* [Work order] Your answer should be every line of the entries that has the string "align" in it.

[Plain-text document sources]
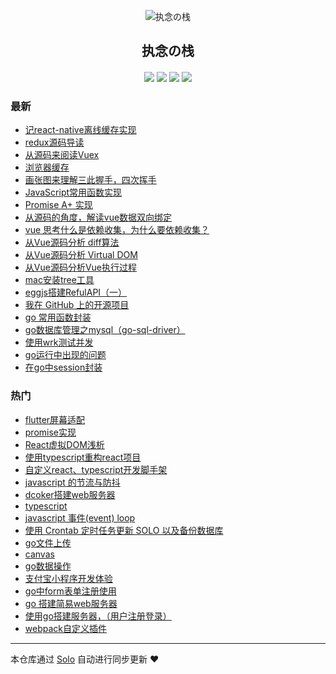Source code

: <p align="center"><img alt="执念の栈" src="https://static.b3log.org/images/brand/solo-32.png"></p><h2 align="center">
执念の栈
</h2>

<h4 align="center"></h4>
<p align="center"><a title="执念の栈" target="_blank" href="https://github.com/gmw-zjw/solo-blog"><img src="https://img.shields.io/github/last-commit/gmw-zjw/solo-blog.svg?style=flat-square&color=FF9900"></a>
<a title="GitHub repo size in bytes" target="_blank" href="https://github.com/gmw-zjw/solo-blog"><img src="https://img.shields.io/github/repo-size/gmw-zjw/solo-blog.svg?style=flat-square"></a>
<a title="Solo Version" target="_blank" href="https://github.com/b3log/solo/releases"><img src="https://img.shields.io/badge/solo-3.6.4-f1e05a.svg?style=flat-square&color=blueviolet"></a>
<a title="Hits" target="_blank" href="https://github.com/b3log/hits"><img src="https://hits.b3log.org/gmw-zjw/solo-blog.svg"></a></p>

### 最新

* [记react-native离线缓存实现](https://www.gaomingwei.xyz/articles/2019/11/01/1572608453869.html)
* [redux源码导读](https://www.gaomingwei.xyz/articles/2019/10/21/1571630399154.html)
* [从源码来阅读Vuex](https://www.gaomingwei.xyz/articles/2019/10/18/1571387578003.html)
* [浏览器缓存](https://www.gaomingwei.xyz/articles/2019/10/17/1571285590147.html)
* [画张图来理解三此握手，四次挥手](https://www.gaomingwei.xyz/articles/2019/10/17/1571282598216.html)
* [JavaScript常用函数实现](https://www.gaomingwei.xyz/articles/2019/10/17/1571276153614.html)
* [Promise A+ 实现](https://www.gaomingwei.xyz/articles/2019/10/16/1571221674517.html)
* [从源码的角度，解读vue数据双向绑定](https://www.gaomingwei.xyz/articles/2019/10/16/1571200477684.html)
* [vue 思考什么是依赖收集，为什么要依赖收集？](https://www.gaomingwei.xyz/articles/2019/10/15/1571125063642.html)
* [从Vue源码分析 diff算法](https://www.gaomingwei.xyz/articles/2019/10/14/1571067667679.html)
* [从Vue源码分析 Virtual DOM](https://www.gaomingwei.xyz/articles/2019/10/14/1571059427456.html)
* [从Vue源码分析Vue执行过程](https://www.gaomingwei.xyz/articles/2019/10/14/1571053930668.html)
* [mac安装tree工具](https://www.gaomingwei.xyz/articles/2019/10/14/1571046032883.html)
* [eggjs搭建RefulAPI（一）](https://www.gaomingwei.xyz/articles/2019/10/14/1571044021347.html)
* [我在 GitHub 上的开源项目](https://www.gaomingwei.xyz/my-github-repos)
* [go 常用函数封装](https://www.gaomingwei.xyz/articles/2019/09/29/1569741114295.html)
* [go数据库管理之mysql（go-sql-driver）](https://www.gaomingwei.xyz/articles/2019/09/14/1568443690704.html)
* [使用wrk测试并发](https://www.gaomingwei.xyz/articles/2019/09/12/1568281222471.html)
* [go运行中出现的问题](https://www.gaomingwei.xyz/articles/2019/09/11/1568172633651.html)
* [在go中session封装](https://www.gaomingwei.xyz/articles/2019/09/10/1568096211219.html)

### 热门

* [flutter屏幕适配](https://www.gaomingwei.xyz/articles/2019/09/03/1567504815365.html)
* [promise实现](https://www.gaomingwei.xyz/articles/2019/09/03/1567518633573.html)
* [React虚拟DOM浅析](https://www.gaomingwei.xyz/articles/2019/09/03/1567510445198.html)
* [使用typescript重构react项目](https://www.gaomingwei.xyz/articles/2019/09/05/1567667567816.html)
* [自定义react、typescript开发脚手架](https://www.gaomingwei.xyz/articles/2019/09/04/1567569136582.html)
* [javascript 的节流与防抖](https://www.gaomingwei.xyz/articles/2019/09/03/1567519662462.html)
* [dcoker搭建web服务器](https://www.gaomingwei.xyz/articles/2019/09/03/1567505819698.html)
* [typescript](https://www.gaomingwei.xyz/articles/2019/09/06/1567749894265.html)
* [javascript 事件(event) loop](https://www.gaomingwei.xyz/articles/2019/09/03/1567510913841.html)
* [使用 Crontab 定时任务更新 SOLO 以及备份数据库](https://www.gaomingwei.xyz/articles/2019/09/03/1567521826980.html)
* [go文件上传](https://www.gaomingwei.xyz/articles/2019/09/09/1568023243046.html)
* [canvas](https://www.gaomingwei.xyz/articles/2019/09/04/1567551059666.html)
* [go数据操作](https://www.gaomingwei.xyz/articles/2019/09/10/1568080043069.html)
* [支付宝小程序开发体验](https://www.gaomingwei.xyz/articles/2019/09/06/1567730061624.html)
* [go中form表单注册使用](https://www.gaomingwei.xyz/articles/2019/09/09/1568018508253.html)
* [go 搭建简易web服务器](https://www.gaomingwei.xyz/articles/2019/09/08/1567936332789.html)
* [使用go搭建服务器，（用户注册登录）](https://www.gaomingwei.xyz/articles/2019/09/09/1568007563657.html)
* [webpack自定义插件](https://www.gaomingwei.xyz/articles/2019/09/05/1567650662190.html)



---

本仓库通过 [Solo](https://github.com/b3log/solo) 自动进行同步更新 ❤️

* [Answer area]
: <p align="center"><img alt="执念の栈" src="https://static.b3log.org/images/brand/solo-32.png"></p><h2 align="center">
<h4 align="center"></h4>
<p align="center"><a title="执念の栈" target="_blank" href="https://github.com/gmw-zjw/solo-blog"><img src="https://img.shields.io/github/last-commit/gmw-zjw/solo-blog.svg?style=flat-square&color=FF9900"></a>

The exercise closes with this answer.